The rise and rise of literacies
A new journal article by CODE fellow David Baume tries to make sense of increasing attention being paid to a growing range of different literacies in Higher Education. Some of these literacies describe academic skills – for example, information literacy or assessment literacy. Others are more concerned with particular disciplines – environmental literacy, even numerical literacy (aka numeracy). Careers literacy looks beyond education. Why this rise in attention to literacies?
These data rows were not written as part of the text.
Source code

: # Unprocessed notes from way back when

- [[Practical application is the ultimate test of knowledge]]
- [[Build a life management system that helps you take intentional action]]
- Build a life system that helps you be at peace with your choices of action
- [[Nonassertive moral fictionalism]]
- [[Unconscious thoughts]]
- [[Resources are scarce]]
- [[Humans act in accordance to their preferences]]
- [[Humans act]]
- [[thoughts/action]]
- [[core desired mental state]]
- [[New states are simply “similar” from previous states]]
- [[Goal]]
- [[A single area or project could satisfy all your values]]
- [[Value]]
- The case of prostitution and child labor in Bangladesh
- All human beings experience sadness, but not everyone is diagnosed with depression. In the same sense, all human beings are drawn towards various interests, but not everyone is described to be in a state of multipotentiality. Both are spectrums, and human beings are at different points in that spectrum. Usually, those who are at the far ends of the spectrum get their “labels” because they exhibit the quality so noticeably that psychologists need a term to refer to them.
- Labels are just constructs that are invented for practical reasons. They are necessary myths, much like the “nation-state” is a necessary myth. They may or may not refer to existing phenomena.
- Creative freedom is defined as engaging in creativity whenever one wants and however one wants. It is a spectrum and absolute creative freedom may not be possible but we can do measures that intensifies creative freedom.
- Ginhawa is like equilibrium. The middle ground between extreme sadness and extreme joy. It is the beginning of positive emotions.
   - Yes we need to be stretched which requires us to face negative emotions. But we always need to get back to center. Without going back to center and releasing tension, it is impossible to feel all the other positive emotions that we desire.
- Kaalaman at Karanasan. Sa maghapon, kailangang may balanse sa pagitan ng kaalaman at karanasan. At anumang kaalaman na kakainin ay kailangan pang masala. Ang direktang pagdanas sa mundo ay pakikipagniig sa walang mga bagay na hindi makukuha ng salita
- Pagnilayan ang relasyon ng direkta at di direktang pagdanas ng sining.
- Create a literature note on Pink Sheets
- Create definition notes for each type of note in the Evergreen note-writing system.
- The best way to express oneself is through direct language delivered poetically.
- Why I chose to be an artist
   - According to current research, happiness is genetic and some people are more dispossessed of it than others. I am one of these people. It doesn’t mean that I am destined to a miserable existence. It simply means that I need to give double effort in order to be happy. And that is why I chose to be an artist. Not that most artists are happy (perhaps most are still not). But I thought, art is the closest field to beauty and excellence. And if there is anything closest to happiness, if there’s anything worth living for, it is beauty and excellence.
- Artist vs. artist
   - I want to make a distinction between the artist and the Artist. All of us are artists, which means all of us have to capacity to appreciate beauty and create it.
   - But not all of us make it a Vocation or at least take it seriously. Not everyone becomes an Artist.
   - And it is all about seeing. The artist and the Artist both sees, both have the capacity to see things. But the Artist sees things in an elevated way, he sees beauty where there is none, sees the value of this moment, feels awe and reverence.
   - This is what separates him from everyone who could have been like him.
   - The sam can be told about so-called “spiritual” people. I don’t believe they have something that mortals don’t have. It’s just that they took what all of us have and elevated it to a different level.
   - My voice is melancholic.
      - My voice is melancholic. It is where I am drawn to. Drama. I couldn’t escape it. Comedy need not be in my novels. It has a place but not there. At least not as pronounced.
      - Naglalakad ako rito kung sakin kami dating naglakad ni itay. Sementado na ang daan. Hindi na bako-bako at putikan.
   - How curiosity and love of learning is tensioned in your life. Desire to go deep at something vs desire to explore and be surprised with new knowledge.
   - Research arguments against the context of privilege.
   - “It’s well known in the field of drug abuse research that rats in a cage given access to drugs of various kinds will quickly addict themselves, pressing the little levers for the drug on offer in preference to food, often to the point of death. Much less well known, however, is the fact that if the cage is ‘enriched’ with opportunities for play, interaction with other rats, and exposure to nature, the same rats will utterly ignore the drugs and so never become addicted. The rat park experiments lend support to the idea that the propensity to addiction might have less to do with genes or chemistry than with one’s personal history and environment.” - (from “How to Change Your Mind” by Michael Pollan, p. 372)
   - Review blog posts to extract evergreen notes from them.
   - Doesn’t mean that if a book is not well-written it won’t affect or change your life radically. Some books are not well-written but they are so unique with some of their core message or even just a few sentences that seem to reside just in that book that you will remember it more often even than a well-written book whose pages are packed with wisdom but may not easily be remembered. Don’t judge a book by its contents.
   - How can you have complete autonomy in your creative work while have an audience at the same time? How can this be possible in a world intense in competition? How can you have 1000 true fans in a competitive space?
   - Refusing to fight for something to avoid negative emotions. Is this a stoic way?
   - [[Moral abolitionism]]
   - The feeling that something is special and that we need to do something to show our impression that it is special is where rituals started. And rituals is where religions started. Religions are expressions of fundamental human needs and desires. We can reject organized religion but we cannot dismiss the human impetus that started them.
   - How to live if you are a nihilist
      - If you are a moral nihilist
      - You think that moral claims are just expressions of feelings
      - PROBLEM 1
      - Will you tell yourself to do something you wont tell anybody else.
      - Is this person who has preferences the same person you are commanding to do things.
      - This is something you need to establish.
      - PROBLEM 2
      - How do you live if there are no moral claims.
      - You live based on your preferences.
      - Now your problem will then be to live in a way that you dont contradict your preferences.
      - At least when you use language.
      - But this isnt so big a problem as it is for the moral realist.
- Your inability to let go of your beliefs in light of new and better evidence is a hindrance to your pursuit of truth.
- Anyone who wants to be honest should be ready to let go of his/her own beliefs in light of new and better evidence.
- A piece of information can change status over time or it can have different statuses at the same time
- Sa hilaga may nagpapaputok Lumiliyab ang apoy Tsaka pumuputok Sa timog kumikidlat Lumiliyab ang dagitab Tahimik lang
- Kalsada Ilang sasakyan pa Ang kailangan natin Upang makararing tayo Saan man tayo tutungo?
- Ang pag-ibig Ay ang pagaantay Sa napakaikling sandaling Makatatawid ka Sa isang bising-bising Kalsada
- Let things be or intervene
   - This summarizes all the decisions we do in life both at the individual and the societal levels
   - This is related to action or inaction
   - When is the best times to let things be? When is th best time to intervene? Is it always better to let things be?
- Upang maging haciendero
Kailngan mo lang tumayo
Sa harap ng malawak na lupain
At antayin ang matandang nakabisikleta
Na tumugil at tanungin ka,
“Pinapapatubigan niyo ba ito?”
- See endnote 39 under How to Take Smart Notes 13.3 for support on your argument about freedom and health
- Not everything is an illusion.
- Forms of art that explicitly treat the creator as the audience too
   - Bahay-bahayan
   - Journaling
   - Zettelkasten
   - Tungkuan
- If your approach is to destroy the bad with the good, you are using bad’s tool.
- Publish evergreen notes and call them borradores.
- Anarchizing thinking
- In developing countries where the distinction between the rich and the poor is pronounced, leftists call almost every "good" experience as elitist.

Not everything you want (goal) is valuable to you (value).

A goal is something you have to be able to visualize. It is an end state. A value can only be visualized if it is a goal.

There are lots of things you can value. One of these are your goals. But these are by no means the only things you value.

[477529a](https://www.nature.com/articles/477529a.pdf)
David suggests that, whatever else they are, literacies are capabilities; things that people can, and indeed do, do. Much academic learning, by contrast, is often described as the learning of knowledge. And some educational processes – teaching/telling, and closed book assessment – reinforce this view of subjects as, primarily, fields of knowledge. The rise of literacies, David suggests, may be in part an attempt to recapture in Higher Education an important part of learning to do – of course, do critically, thoughtfully, and in an evidence-informed way. Disciplines as fields of scholarly and professional practice, perhaps. The growing ease of access to information, and the rapid turnover of (valid, current, useful) knowledge, support this change in emphasis. Of course knowledge still has its many uses. But perhaps the attention to literacy is putting knowledge back into its place, as facilitator and prompt for, and consequence of, action; not as a primary goal of education.
'Literacies' are not adjuncts to disciplines. They are parts of the disciplines.
David argues that literacies may be best learned in their disciplinary context, their learning supported by discipline and literacy experts working together.
This article was developed from a small CODE-funded project on information literacies. Collaborators and sponsorship are acknowledged in the article.